Recent years had been particularly challenging. He’d gotten stuck behind too many stove doors shut tight from the outside. He’d picked the locks of too many apartment doors, set off too many security alarms. Santa Claus was a visitor, not a burglar. He was a craftsman, not a Jack-of-all-trades. They’d needed to find a fresh approach that worked everywhere, something universally useful that he could refine to the point of perfection. And they had, in the end. Although fresh wasn’t exactly the word for it.
With all the reluctance of a child on the way to the principal’s office, Santa hoisted his sack onto his back. He glanced back towards his sleigh, which lay parked in the shadow of a nearby alley. His chief elf, Bob, offered him an encouraging thumbs up from where he sat perched upon Dasher’s shoulders.
His other two helper elves had dragged the manhole cover away, and were standing back respectfully. They’d worked with him for years, and knew full well how difficult this was for him.
Yes, this was going to be unpleasant. But he was Santa Claus, he reminded himself sternly, and this sewer system led to forty-two apartments, to sixty-three expectant kids who needed some Christmas magic in their lives. The children were the only thing that really mattered. He cast his eyes downwards, and stared into the abyss.
The blackness was absolute, terrifying. One never knew how far down the water lay. And fussing about with flares and the like only made the whole thing worse. Well. Plenty more after this one. Best get on with it then.

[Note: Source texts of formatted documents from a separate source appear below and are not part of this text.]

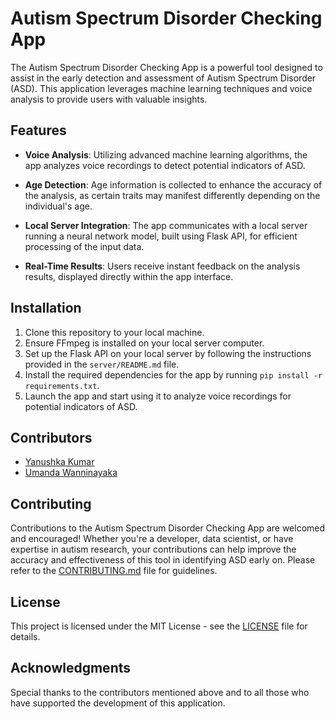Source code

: # Autism Spectrum Disorder Checking App

The Autism Spectrum Disorder Checking App is a powerful tool designed to assist in the early detection and assessment of Autism Spectrum Disorder (ASD). This application leverages machine learning techniques and voice analysis to provide users with valuable insights.

## Features

- **Voice Analysis**: Utilizing advanced machine learning algorithms, the app analyzes voice recordings to detect potential indicators of ASD.
  
- **Age Detection**: Age information is collected to enhance the accuracy of the analysis, as certain traits may manifest differently depending on the individual's age.
  
- **Local Server Integration**: The app communicates with a local server running a neural network model, built using Flask API, for efficient processing of the input data.

- **Real-Time Results**: Users receive instant feedback on the analysis results, displayed directly within the app interface.

## Installation

1. Clone this repository to your local machine.
2. Ensure FFmpeg is installed on your local server computer.
3. Set up the Flask API on your local server by following the instructions provided in the `server/README.md` file.
4. Install the required dependencies for the app by running `pip install -r requirements.txt`.
5. Launch the app and start using it to analyze voice recordings for potential indicators of ASD.

## Contributors

- [Yanushka Kumar](https://github.com/YanushkaKumar)
- [Umanda Wanninayaka](https://github.com/RaviX27/Multilingual-Spam-Detector/commits?author=RaviX27)

## Contributing

Contributions to the Autism Spectrum Disorder Checking App are welcomed and encouraged! Whether you're a developer, data scientist, or have expertise in autism research, your contributions can help improve the accuracy and effectiveness of this tool in identifying ASD early on. Please refer to the [CONTRIBUTING.md](CONTRIBUTING.md) file for guidelines.

## License

This project is licensed under the MIT License - see the [LICENSE](LICENSE) file for details.

## Acknowledgments

Special thanks to the contributors mentioned above and to all those who have supported the development of this application.
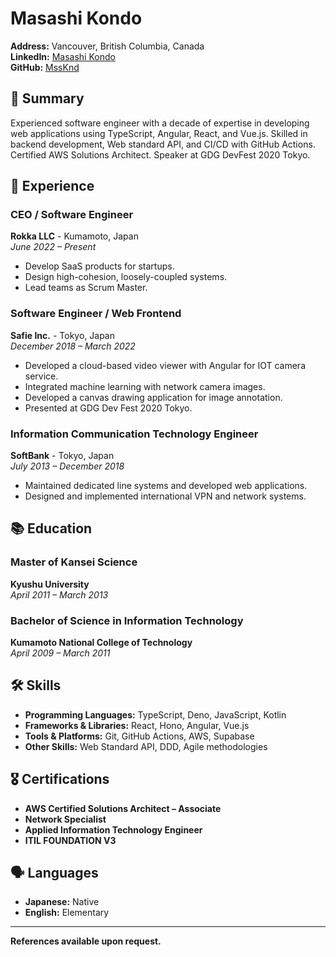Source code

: # Masashi Kondo

**Address:** Vancouver, British Columbia, Canada  
**LinkedIn:** [Masashi Kondo](https://www.linkedin.com/in/masashi-kondo)  
**GitHub:** [MssKnd](https://github.com/MssKnd)  

## 🙂 Summary

Experienced software engineer with a decade of expertise in developing web applications using TypeScript, Angular, React, and Vue.js. Skilled in backend development, Web standard API, and CI/CD with GitHub Actions. Certified AWS Solutions Architect. Speaker at GDG DevFest 2020 Tokyo.

## 💼 Experience

### CEO / Software Engineer
**Rokka LLC** - Kumamoto, Japan  
*June 2022 – Present*

- Develop SaaS products for startups.
- Design high-cohesion, loosely-coupled systems.
- Lead teams as Scrum Master.

### Software Engineer / Web Frontend
**Safie Inc.** - Tokyo, Japan  
*December 2018 – March 2022*

- Developed a cloud-based video viewer with Angular for IOT camera service.
- Integrated machine learning with network camera images.
- Developed a canvas drawing application for image annotation.
- Presented at GDG Dev Fest 2020 Tokyo.

### Information Communication Technology Engineer
**SoftBank** - Tokyo, Japan  
*July 2013 – December 2018*

- Maintained dedicated line systems and developed web applications.
- Designed and implemented international VPN and network systems.

## 📚 Education

### Master of Kansei Science
**Kyushu University**  
*April 2011 – March 2013*

### Bachelor of Science in Information Technology
**Kumamoto National College of Technology**  
*April 2009 – March 2011*

## 🛠️ Skills

- **Programming Languages:** TypeScript, Deno, JavaScript, Kotlin
- **Frameworks & Libraries:** React, Hono, Angular, Vue.js
- **Tools & Platforms:** Git, GitHub Actions, AWS, Supabase
- **Other Skills:** Web Standard API, DDD, Agile methodologies

## 🎖️ Certifications

- **AWS Certified Solutions Architect – Associate**
- **Network Specialist**
- **Applied Information Technology Engineer**
- **ITIL FOUNDATION V3**

## 🗣️ Languages

- **Japanese:** Native
- **English:** Elementary

---

**References available upon request.**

The main thing, he reflected philosophically, was to make sure no more children spotted him disappearing back down the toilet bowl afterwards, reaching back out to mop the floor with his hat as he went. For as long as this new approach of his remained largely unreported, he still had his dignity. And perhaps things would change for the better in the future, he thought hopefully. Perhaps this was only a phase.
Resolved to his fate, Santa Claus lowered his goggles and bit down on his snorkel. He laid a finger on each side of his nose, and stepped forwards into nothingness. He sighed for the third time as he plummeted. Oh-Oh-Oh.